Le XIXe siècle est marqué par un homme qui se trouve aux antipodes de notre couventine, Fialho de Almeida (1857-1911), qui s’inscrit dans le courant du post-romantisme, voire dans celui du décadentisme à en croire ses œuvres – Os Gatos, O Pais das uvas, Contos, … – qui associent à son réalisme exacerbé, propre à son métier de journaliste, un goût certain pour la morbidité. Figure tutélaire de son temps, son ironie mordante et sa posture provocatrice n’auront laissé personne indifférent, mais il faut souligner la tendresse qu’il ne cessa de porter au « petit peuple » de sa région natale. Son contemporain António Lobo de Almada Negreiros (1868-1939) exercera aussi la profession de journaliste, ce qui l’amènera à être envoyé à Paris par le gouvernement de Lisbonne pour présenter les colonies portugaises lors de l’Exposition universelle de 1900. Il sera ensuite nommé vice-consul dans la capitale française où il publiera des articles dans de nombreux journaux mais également des ouvrages sur son thème de prédilection, les colonies. Par ailleurs poète, il rencontrera un joli succès avec le recueil Lyra occidental. La toute fin du XIXe siècle salue enfin la naissance, en 1894 à Vila Viçosa, de la grande poétesse Florbela Espanca. Frappée par des deuils successifs, dont celui de sa mère et celui de son frère, et par trois divorces, ses vers sont empreints d’une vraie mélancolie mais ne refusent pas non plus à se prêter, à l’occasion, à l’érotisme. Sans cesse redécouverte depuis sa mort précoce, par suicide le jour de ses 36 ans, Florbela Espanca est désormais considérée comme l’une des plus grandes auteures portugaises, les éditions Les Petites allées offrent un aperçu de son talent dans Notre maison qu’elles ont publié en version bilingue en 2021.Le siècle nouveau
Florbela Espança n’est pas forcément associée à un mouvement littéraire spécifique tant son œuvre aborde des sujets universels et tant elle use de formes classiques, mais avec le XXe siècle naissant ses pairs s’ingénient à explorer de nouvelles pistes. Ainsi, si José Régio privilégie une approche psychologique des dichotomies humaines – corps et esprit, individualité et instinct grégaire – dans Poèmes de Dieu et du diable (1925) ou dans Le Cantique interdit (1968), il s’associe par ailleurs à la revue « anti-littéraire » Presença dont il est l’un des membres fondateurs en 1927. Cette publication regroupera les modernistes portugais et donnera traduction de nombreux écrivains français, tels Apollinaire ou Gide. Manuel de Fonseca (1911-1993) et Antunes da Silva (1921-1997) s’attelleront pour leur part à creuser la veine du néoréalisme, faisant ricocher leur plume sur les turpitudes et inquiétudes de l’histoire de leur pays qui, depuis le coup d’État du 28 mai 1926, a sombré dans la dictature.

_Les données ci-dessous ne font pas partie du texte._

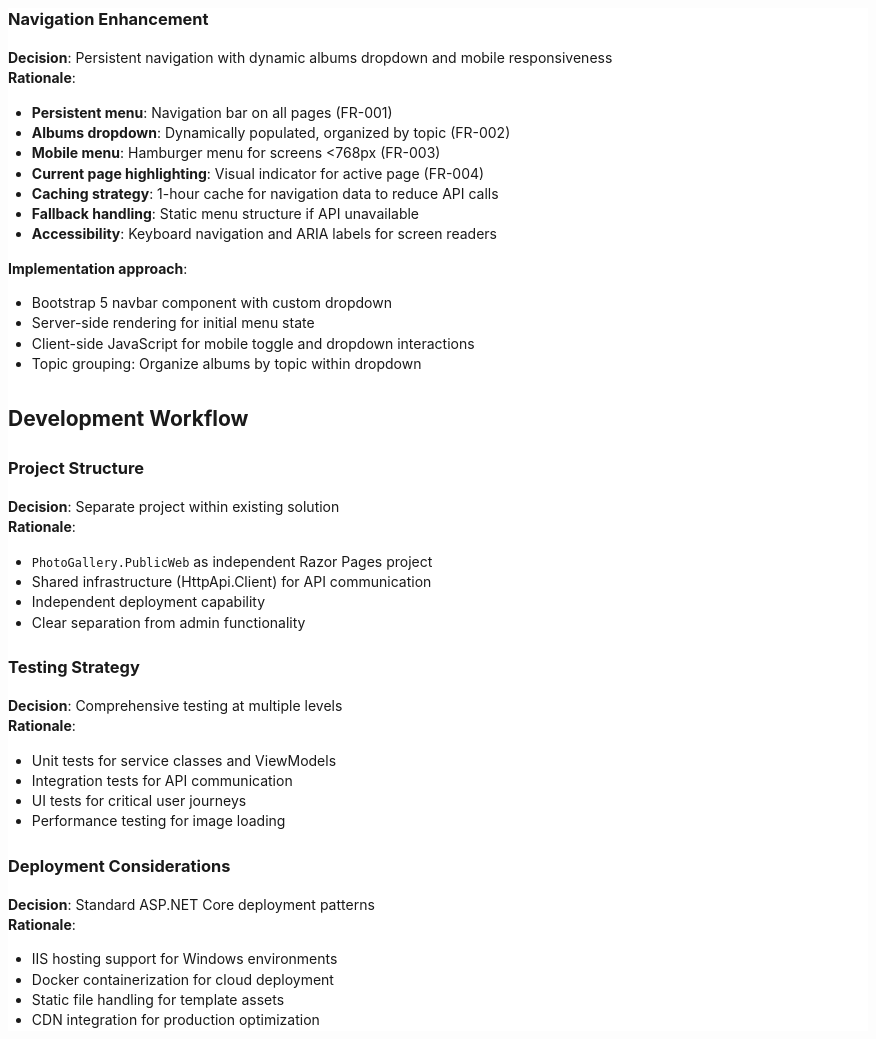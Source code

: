 ### Navigation Enhancement

**Decision**: Persistent navigation with dynamic albums dropdown and mobile responsiveness  
**Rationale**:
- **Persistent menu**: Navigation bar on all pages (FR-001)
- **Albums dropdown**: Dynamically populated, organized by topic (FR-002)
- **Mobile menu**: Hamburger menu for screens <768px (FR-003)
- **Current page highlighting**: Visual indicator for active page (FR-004)
- **Caching strategy**: 1-hour cache for navigation data to reduce API calls
- **Fallback handling**: Static menu structure if API unavailable
- **Accessibility**: Keyboard navigation and ARIA labels for screen readers

**Implementation approach**:
- Bootstrap 5 navbar component with custom dropdown
- Server-side rendering for initial menu state
- Client-side JavaScript for mobile toggle and dropdown interactions
- Topic grouping: Organize albums by topic within dropdown

## Development Workflow

### Project Structure

**Decision**: Separate project within existing solution  
**Rationale**:
- `PhotoGallery.PublicWeb` as independent Razor Pages project
- Shared infrastructure (HttpApi.Client) for API communication
- Independent deployment capability
- Clear separation from admin functionality

### Testing Strategy

**Decision**: Comprehensive testing at multiple levels  
**Rationale**:
- Unit tests for service classes and ViewModels
- Integration tests for API communication
- UI tests for critical user journeys
- Performance testing for image loading

### Deployment Considerations

**Decision**: Standard ASP.NET Core deployment patterns  
**Rationale**:
- IIS hosting support for Windows environments
- Docker containerization for cloud deployment
- Static file handling for template assets
- CDN integration for production optimization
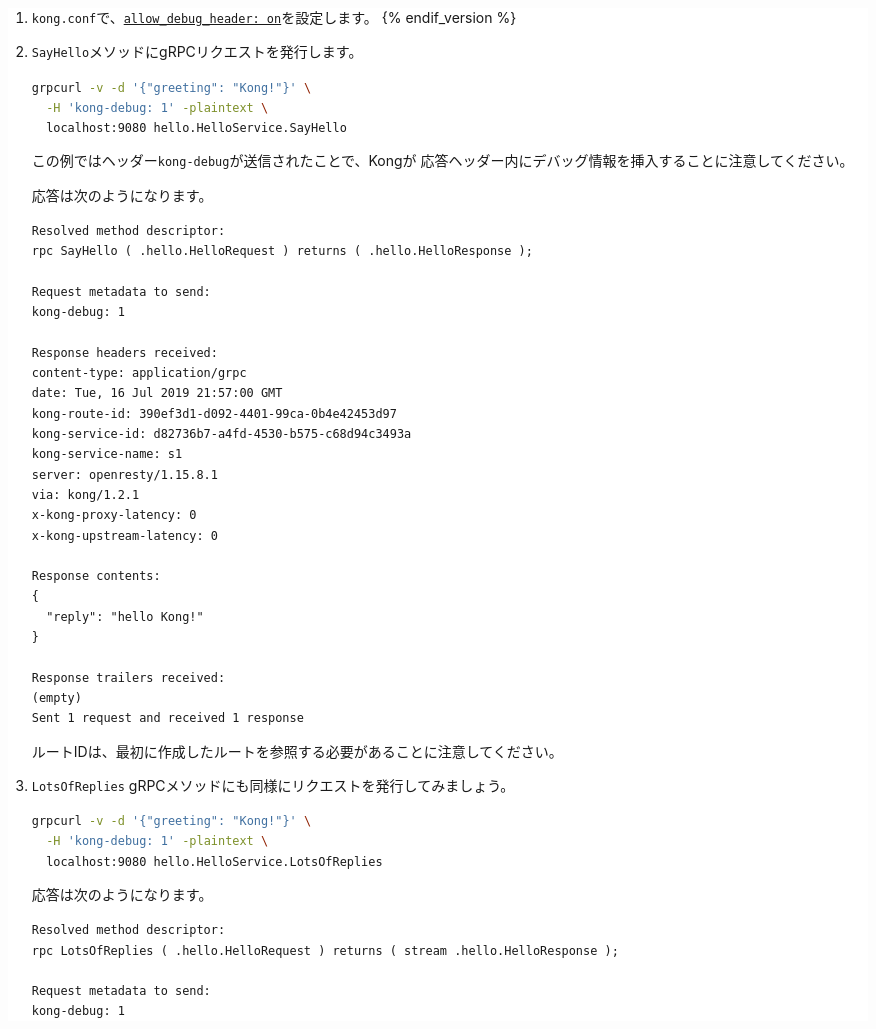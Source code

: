 1. `kong.conf`で、[`allow_debug_header: on`](/gateway/{{page.release}}/reference/configuration/#allow_debug_header)を設定します。
   {% endif_version %}

2. `SayHello`メソッドにgRPCリクエストを発行します。

   ```bash
   grpcurl -v -d '{"greeting": "Kong!"}' \
     -H 'kong-debug: 1' -plaintext \
     localhost:9080 hello.HelloService.SayHello
   ```

   この例ではヘッダー`kong-debug`が送信されたことで、Kongが
   応答ヘッダー内にデバッグ情報を挿入することに注意してください。

   応答は次のようになります。

       Resolved method descriptor:
       rpc SayHello ( .hello.HelloRequest ) returns ( .hello.HelloResponse );
       
       Request metadata to send:
       kong-debug: 1
       
       Response headers received:
       content-type: application/grpc
       date: Tue, 16 Jul 2019 21:57:00 GMT
       kong-route-id: 390ef3d1-d092-4401-99ca-0b4e42453d97
       kong-service-id: d82736b7-a4fd-4530-b575-c68d94c3493a
       kong-service-name: s1
       server: openresty/1.15.8.1
       via: kong/1.2.1
       x-kong-proxy-latency: 0
       x-kong-upstream-latency: 0
       
       Response contents:
       {
         "reply": "hello Kong!"
       }
       
       Response trailers received:
       (empty)
       Sent 1 request and received 1 response

   ルートIDは、最初に作成したルートを参照する必要があることに注意してください。
3. `LotsOfReplies` gRPCメソッドにも同様にリクエストを発行してみましょう。

   ```bash
   grpcurl -v -d '{"greeting": "Kong!"}' \
     -H 'kong-debug: 1' -plaintext \
     localhost:9080 hello.HelloService.LotsOfReplies
   ```

   応答は次のようになります。

       Resolved method descriptor:
       rpc LotsOfReplies ( .hello.HelloRequest ) returns ( stream .hello.HelloResponse );
       
       Request metadata to send:
       kong-debug: 1
       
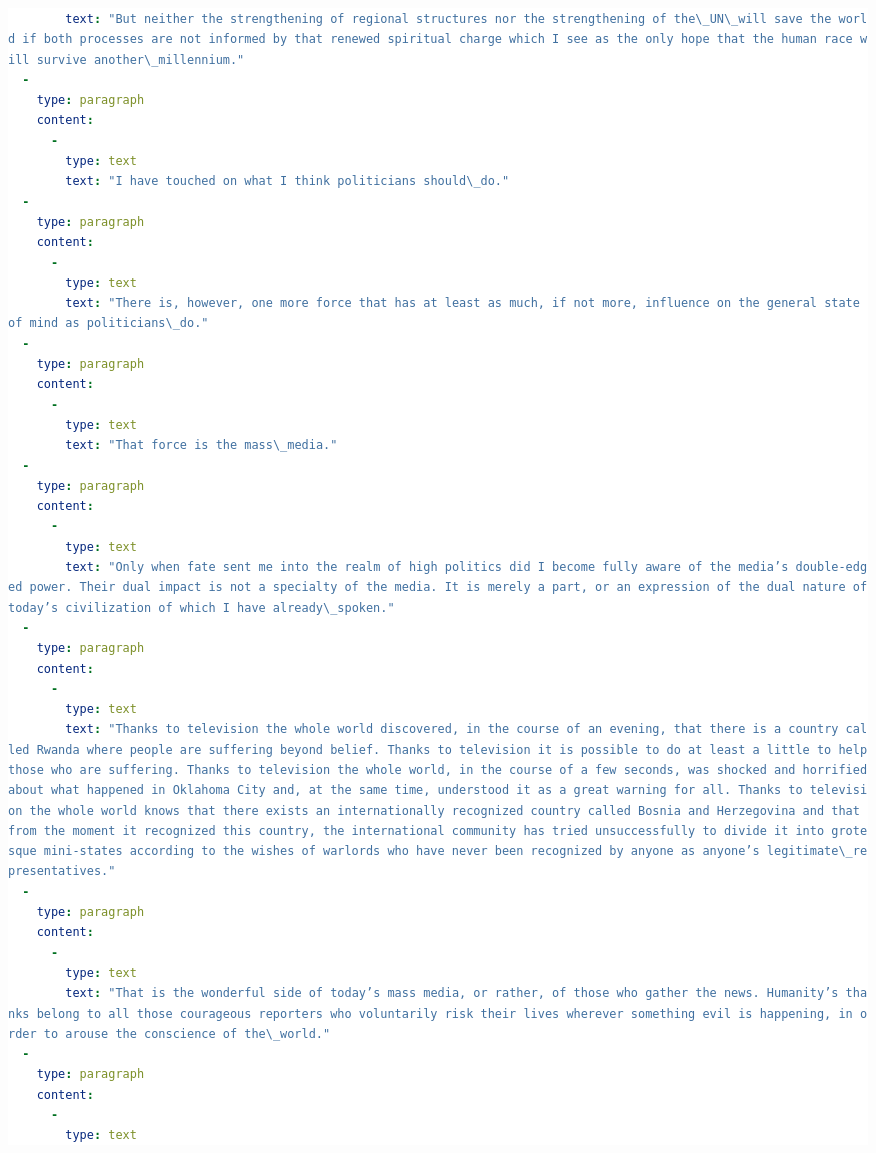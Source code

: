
 ```yaml
        text: "But neither the strengthening of regional structures nor the strengthening of the\_UN\_will save the world if both processes are not informed by that renewed spiritual charge which I see as the only hope that the human race will survive another\_millennium."
  -
    type: paragraph
    content:
      -
        type: text
        text: "I have touched on what I think politicians should\_do."
  -
    type: paragraph
    content:
      -
        type: text
        text: "There is, however, one more force that has at least as much, if not more, influence on the general state of mind as politicians\_do."
  -
    type: paragraph
    content:
      -
        type: text
        text: "That force is the mass\_media."
  -
    type: paragraph
    content:
      -
        type: text
        text: "Only when fate sent me into the realm of high politics did I become fully aware of the media’s double-edged power. Their dual impact is not a specialty of the media. It is merely a part, or an expression of the dual nature of today’s civilization of which I have already\_spoken."
  -
    type: paragraph
    content:
      -
        type: text
        text: "Thanks to television the whole world discovered, in the course of an evening, that there is a country called Rwanda where people are suffering beyond belief. Thanks to television it is possible to do at least a little to help those who are suffering. Thanks to television the whole world, in the course of a few seconds, was shocked and horrified about what happened in Oklahoma City and, at the same time, understood it as a great warning for all. Thanks to television the whole world knows that there exists an internationally recognized country called Bosnia and Herzegovina and that from the moment it recognized this country, the international community has tried unsuccessfully to divide it into grotesque mini-states according to the wishes of warlords who have never been recognized by anyone as anyone’s legitimate\_representatives."
  -
    type: paragraph
    content:
      -
        type: text
        text: "That is the wonderful side of today’s mass media, or rather, of those who gather the news. Humanity’s thanks belong to all those courageous reporters who voluntarily risk their lives wherever something evil is happening, in order to arouse the conscience of the\_world."
  -
    type: paragraph
    content:
      -
        type: text
```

Il faudra attendre la Révolution des Œillets, en 1974, pour que le Portugal se libère, et la littérature de l’Alentejo bénéficiera alors d’un second souffle, porté par Relevé de terre (Levantado de Chão), de José Saramago, publié à l’aube des années 1980. Celui qui sera couronné par le prix Nobel en 1998 est né en 1922 dans une famille très modeste, dans son discours de réception il rendra d’ailleurs hommage à ses grands-parents analphabètes auprès de qui il avait passé une partie de sa jeunesse. C’est donc d’une vie qu’il connaît bien, celle d’un village rural, qu’il s’inspirera pour sa première œuvre ayant rencontré le succès, la première également dans laquelle il innovera en se passant d’une ponctuation trop rigide et en mêlant habilement discours direct et indirect, initiant la langue qui sera désormais sa marque de fabrique. Relevé de terre convoque trois générations d’une même famille de paysans agricoles confrontés à l’Église et à la mainmise des propriétaires fonciers, depuis le début du XXe siècle jusqu’à la Révolution des Œillets. Ce livre, très réaliste, est indispensable pour qui veut comprendre l’Alentejo de l’intérieur.
Almeida Faria, né en 1943 à Montemor-o-Novo, s’inspirera également de la vie d’une famille de l’Alentejo sous la dictature dans sa Tétralogie lusitaine, même si celle-ci ne constitue qu’une partie infime du travail d’un écrivain qui se fera également traducteur, et qui surtout bouleversera les codes stylistiques à plusieurs reprises. En 2016, l’éditorialiste du journal Expresso, Henrique Raposo, publiera sur le même thème Alentejo Prometido, un ouvrage qui fera polémique, certains y voyant une caricature grossière du monde paysan, d’autres saluant la dénonciation du taux de suicide important dans cette région du Portugal. Quoi qu’il en soit, la littérature fleurit et s’épanouit sur ces terres arides, en témoigne la richesse du site Internet de l’ASSESTA (Associação de Escritores do Alentejo) qui référence les nouveaux talents et a, par ailleurs, créé le Prix Joaquim Mestre, du nom d’un bibliothécaire de Beja qui eut une influence décisive sur la vie culturelle locale et qui se fit aussi connaître par la qualité de sa prose couronnée par le Prix Manuel da Fonseca pour Breviário das Almas paru en 2009. Il faut également évoquer le parcours sans faute de José Luís Peixoto, né à Galveias Ponte del Sor en septembre 1974, qui remporta le prestigieux Prix Saramago pour son premier roman publié alors qu’il n’avait que 26 ans. Ce titre – disponible en français chez Grasset sous le titre Sans un regard – raconte l’histoire d’un berger, José, hanté par l’idée que sa femme lui est infidèle. La seconde partie propulse les lecteurs trente ans plus tard, lorsque ses descendants sont confrontés à un destin tout aussi incertain. La vigueur de son écriture et la force de ses thèmes se sont confirmées dans les romans qui ont suivi, notamment dans Une maison dans les ténèbres mettant en scène un écrivain vivant reclus avec sa mère et tombé amoureux de l’héroïne de papier du récit qu’il couche sur le papier, ou dans Livro qui s’intéresse à l’immigration portugaise en France sous la dictature de Salazar.